You’ve Likely Never Seen This Cape Lighthouse Before

The lighthouse today at Point Montara in California, this is courtesy of the Carol Highsmith Archive, Library of Congress.

Cape Cod is filled with interesting stories and legends throughout its history. There are places named for long gone citizens, and towns named for far away places. It is common knowledge that most of the towns on the Cape are considered sister cities of places across the Atlantic Ocean in England where many original settlers came from. Barnstable, Falmouth, Yarmouth, and others have twins across the pond. However did you know that in a roundabout way Cape Cod has another sister city? This one lies not across the ocean but across the United States.

Twenty miles south of San Francisco, California lies the town of Montara. With a population of just under 3,000 it is a relatively quiet town filled with open spaces and pristine beaches. So which Cape Cod town is its sister? That would be Wellfleet, located more than 3,200 miles away, clear on the other coast. What these two towns share is not a person, or people, who settled it, but an inanimate object. Montara and Wellfleet have both been home to the same lighthouse.

Today Montara is the resting place of Point Montara Lighthouse. The beacon was erected in 1928 replacing the skeleton tower built in 1912. The thirty-foot tower stands beside a hostel which welcomes thousands of visitors yearly. The story is not that uncommon from those of the nearly 1,000 lighthouses which have at one time or another graced the coasts of the United States and its islands.

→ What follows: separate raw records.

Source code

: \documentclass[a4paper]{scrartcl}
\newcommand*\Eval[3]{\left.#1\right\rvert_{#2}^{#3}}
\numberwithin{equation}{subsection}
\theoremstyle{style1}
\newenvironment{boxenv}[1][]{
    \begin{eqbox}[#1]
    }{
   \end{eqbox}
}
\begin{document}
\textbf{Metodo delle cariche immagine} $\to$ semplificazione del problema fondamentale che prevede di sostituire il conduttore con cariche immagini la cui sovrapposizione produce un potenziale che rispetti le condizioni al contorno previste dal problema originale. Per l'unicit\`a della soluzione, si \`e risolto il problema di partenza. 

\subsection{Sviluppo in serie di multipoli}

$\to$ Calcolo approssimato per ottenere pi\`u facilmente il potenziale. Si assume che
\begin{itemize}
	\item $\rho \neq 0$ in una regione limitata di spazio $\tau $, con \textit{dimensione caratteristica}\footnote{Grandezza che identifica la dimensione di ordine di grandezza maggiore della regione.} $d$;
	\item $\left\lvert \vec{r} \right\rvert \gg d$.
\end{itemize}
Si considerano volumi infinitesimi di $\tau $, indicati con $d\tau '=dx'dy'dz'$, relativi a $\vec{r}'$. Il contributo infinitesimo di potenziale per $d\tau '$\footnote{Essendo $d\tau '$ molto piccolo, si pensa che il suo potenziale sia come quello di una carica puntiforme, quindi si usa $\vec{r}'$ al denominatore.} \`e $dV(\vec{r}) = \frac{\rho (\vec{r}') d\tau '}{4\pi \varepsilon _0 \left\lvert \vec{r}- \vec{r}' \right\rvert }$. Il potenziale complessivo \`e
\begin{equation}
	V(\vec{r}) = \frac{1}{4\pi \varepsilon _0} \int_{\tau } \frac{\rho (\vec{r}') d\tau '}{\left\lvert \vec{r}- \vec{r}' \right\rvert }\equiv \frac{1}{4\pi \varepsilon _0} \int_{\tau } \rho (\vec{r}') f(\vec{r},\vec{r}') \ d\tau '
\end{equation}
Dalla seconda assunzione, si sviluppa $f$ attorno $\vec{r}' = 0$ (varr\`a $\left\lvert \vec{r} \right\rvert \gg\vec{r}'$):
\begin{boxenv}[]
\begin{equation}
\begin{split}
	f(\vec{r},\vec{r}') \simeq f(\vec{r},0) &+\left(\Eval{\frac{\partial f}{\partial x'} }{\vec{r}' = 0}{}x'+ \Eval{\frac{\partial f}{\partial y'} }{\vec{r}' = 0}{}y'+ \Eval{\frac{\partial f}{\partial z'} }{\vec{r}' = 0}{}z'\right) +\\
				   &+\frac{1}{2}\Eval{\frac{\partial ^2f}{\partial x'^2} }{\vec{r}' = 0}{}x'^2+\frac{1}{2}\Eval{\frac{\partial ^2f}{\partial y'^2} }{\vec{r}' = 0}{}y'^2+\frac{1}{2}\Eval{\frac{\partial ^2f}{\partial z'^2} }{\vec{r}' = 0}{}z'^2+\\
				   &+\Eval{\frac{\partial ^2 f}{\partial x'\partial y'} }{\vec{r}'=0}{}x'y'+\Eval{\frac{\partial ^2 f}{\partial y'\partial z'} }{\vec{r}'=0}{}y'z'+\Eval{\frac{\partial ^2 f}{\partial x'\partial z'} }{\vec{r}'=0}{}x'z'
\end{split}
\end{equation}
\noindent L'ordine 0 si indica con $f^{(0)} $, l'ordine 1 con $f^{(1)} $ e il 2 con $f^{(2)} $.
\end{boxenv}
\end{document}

That is until one discovers the other half of the story of Point Montara.

In 1838 a lighthouse station was established at Mayo Beach, a spot named for the Mayo family which had helped to settle Wellfleet in the mid-17th century. It would be useful in helping guide the growing fishing fleet into the harbor from Cape Cod Bay. It was one of a cluster of lighthouses throughout the state of Massachusetts proposed at roughly the same time. Other stations established at that time were the Three Sisters Lighthouses in Eastham, Ned’s Point in Mattapoisett, and Wing’s Neck in Pocasset.

The beacon at Mayo Beach would be the second built in Wellfleet with the first on Billingsgate Island having been built in 1822. This new structure would be short and wooden. Along with the keeper’s house which was built below sea level, and thus constantly flooding, the site was a disaster. Despite the less than stellar conditions Mayo Beach Light and its keeper’s house would remain relatively unchanged for more than forty years.

The lighthouse and keeper’s house would be totally rebuilt in 1881 with a cast iron tower and adequate house replacing the lackluster previous incarnation. This lighthouse would remain active for over forty years before being decommissioned in 1922. Articles in local newspapers at the time talked of bids being accepted for the purchase of the lighthouse and other buildings on the property. The bidding was won by Captain Harry Capron and the lighthouse was dismantled.

The keeper’s house which still stands on Mayo Beach today as a private home.

For decades the belief was that Mayo Beach Lighthouse had been disposed of. However that was far from reality. In 2008 Colleen MacNeney, whose parents Bob and Sandra Shanklin had photographed every lighthouse in the country, was working on digitally archiving photographs from the U.S. Coast Guard Historian’s Office when she came across a strangely captioned old photo. The photo was dated 1927 and was captioned: “This tower formerly used at Mayo Beach, 2d District.” The location of said lighthouse? Yerba Buena, California which is more commonly known as San Francisco.

Mayo Beach Lighthouse had been shipped from Wellfleet to the West Coast and reassembled. Today the lighthouse still stands as Point Montara Lighthouse. It is coupled with the redesigned keeper’s house which now stands as a 50-bed youth hostel, visited by thousands of people yearly.

Though a little over a century ago there were two lighthouses located within five miles of each other in Wellfleet today there is very little left as reminders of the past. The keeper’s house on Kendrick Avenue where Mayo Beach Lighthouse once stood still remains as a private home. Billingsgate Lighthouse, along with the island on which it stood no longer exists. Couple this with the famed Chequesset Inn which once stood a half mile from Mayo Beach and Wellfleet has more than its share of lost history.